Come piatto freddo per IASA Experience 2018”, il contest IASA e La Fabbrica della Pasta di Gragnano, ho pensato al gelato, salato, che richiamasse il "burro e alici" di vecchia memoria. Accompagnato dal tocco piccante della cialda e dal sapore forte ed inconfondibile della colatura di Cetara. 

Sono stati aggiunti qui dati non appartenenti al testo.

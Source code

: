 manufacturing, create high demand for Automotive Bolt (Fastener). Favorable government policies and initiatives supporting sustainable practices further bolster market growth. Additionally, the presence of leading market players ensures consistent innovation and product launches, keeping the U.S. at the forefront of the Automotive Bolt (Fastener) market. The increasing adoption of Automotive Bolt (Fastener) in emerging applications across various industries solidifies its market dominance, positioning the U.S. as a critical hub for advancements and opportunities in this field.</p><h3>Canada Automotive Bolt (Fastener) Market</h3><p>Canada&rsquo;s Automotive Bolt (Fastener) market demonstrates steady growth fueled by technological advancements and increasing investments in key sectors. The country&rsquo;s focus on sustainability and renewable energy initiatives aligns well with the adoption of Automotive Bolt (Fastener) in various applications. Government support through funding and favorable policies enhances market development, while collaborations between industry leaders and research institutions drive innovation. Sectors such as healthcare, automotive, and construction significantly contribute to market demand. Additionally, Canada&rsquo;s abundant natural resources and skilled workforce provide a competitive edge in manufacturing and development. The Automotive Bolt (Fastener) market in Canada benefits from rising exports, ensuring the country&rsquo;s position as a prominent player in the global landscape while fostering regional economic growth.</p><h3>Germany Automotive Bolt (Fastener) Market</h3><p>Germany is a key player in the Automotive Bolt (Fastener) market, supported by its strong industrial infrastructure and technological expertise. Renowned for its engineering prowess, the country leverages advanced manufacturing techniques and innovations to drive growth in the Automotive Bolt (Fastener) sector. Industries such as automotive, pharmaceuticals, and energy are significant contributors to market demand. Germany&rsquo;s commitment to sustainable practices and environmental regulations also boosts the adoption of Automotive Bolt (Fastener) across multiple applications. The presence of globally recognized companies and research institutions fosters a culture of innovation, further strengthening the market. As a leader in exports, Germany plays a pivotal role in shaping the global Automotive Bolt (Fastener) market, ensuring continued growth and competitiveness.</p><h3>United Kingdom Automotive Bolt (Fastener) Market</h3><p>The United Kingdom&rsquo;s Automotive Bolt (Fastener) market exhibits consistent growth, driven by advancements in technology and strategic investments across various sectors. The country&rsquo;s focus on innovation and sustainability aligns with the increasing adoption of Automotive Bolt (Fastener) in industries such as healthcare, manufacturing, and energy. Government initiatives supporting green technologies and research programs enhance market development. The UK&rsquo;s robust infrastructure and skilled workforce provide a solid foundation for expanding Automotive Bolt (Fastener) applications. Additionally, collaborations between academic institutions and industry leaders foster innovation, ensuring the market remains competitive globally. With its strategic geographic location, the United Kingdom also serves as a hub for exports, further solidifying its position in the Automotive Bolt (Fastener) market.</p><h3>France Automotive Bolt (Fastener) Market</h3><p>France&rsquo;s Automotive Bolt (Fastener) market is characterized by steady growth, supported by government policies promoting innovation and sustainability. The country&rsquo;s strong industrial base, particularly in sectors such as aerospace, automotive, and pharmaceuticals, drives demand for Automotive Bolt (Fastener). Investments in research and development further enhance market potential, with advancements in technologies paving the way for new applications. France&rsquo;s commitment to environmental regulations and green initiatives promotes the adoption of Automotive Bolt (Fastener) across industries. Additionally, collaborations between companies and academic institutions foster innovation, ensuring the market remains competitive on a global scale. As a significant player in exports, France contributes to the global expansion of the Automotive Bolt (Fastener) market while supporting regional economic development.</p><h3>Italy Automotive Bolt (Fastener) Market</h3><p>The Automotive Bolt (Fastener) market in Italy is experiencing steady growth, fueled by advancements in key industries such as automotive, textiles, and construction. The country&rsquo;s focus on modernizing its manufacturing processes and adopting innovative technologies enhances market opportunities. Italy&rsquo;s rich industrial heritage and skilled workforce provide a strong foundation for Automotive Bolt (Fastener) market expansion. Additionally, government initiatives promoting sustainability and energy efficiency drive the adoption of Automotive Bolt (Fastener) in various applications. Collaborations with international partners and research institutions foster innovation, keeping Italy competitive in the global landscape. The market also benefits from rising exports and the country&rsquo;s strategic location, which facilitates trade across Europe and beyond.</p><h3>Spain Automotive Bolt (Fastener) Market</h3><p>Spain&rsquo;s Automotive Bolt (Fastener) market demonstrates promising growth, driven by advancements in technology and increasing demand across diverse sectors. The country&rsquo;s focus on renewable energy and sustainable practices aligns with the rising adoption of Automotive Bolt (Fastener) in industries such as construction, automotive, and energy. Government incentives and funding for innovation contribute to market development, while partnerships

In coppetta, come entrée oppure con brioche, questo è la mia idea di  

"Gelato salato burro e alici"

Questa è la ricetta,"che non è di chi la scrive ma di chi se ne serve".
Ingredienti:
  • 200 grammi di panna fresca
  • 180 grammi di latte intero
  • 100 grammi di burro bavarese
  • 3 grammi di sale fino
Procedimento:
frullare la panna fresca con  le alici; sciogliere nel latte tiepido il burro, aggiungere il sale e mescolare; far raffreddare fino alla t.a. Unire i due composti, mescolando per bene e trasferire nella gelatiera. Quando il gelato sarà pronto, servirlo accompagnandolo con le cialdine piccanti (*) e qualche sferetta di colatura d’alici  (**), 
(**) Se si volesse guarnire il gelato con qualche sferette di colatura d’alici, il procedimento è questo: mettere l’olio di semi in un piccolo contenitore e tenerlo in frigo per almeno un’ora. Sciogliere due grammi di agar agar  in venti grammi d colatura, a caldo e mescolare. Con una siringa prelevare il liquido e versarlo a gocce, nell'olio di semi: si formeranno delle sferette; tenere in frigo una quindicina di minuti, quindi, colare le sferette dall'olio, sciacquarle delicatamente sotto un filo d’acqua fredda e conservarle in frigo un contenitore appena umido.
(*) per le cialdine piccanti procedimento ispirato da questo post:
  • 85 g di acqua
  • 18 g di olio extravergine di oliva
  • 2 g di olio rosso dai peperoncini piccanti
  • 10 g di farina 00
  • un pizzico di sale
Inserite tutti gli ingredienti all'interno del bicchiere stretto ed alto, generalmente in dotazione al mixer ad immersione  e frullare fino ad ottenere come una crema liquida ed omogenea. Cuocere subito, versando parte dell’impasto in una padellina dal diametro 10 cm, ben calda, fino a che l’acqua evapori e si formi la cialdina. Continuare sino a finire l’impasto.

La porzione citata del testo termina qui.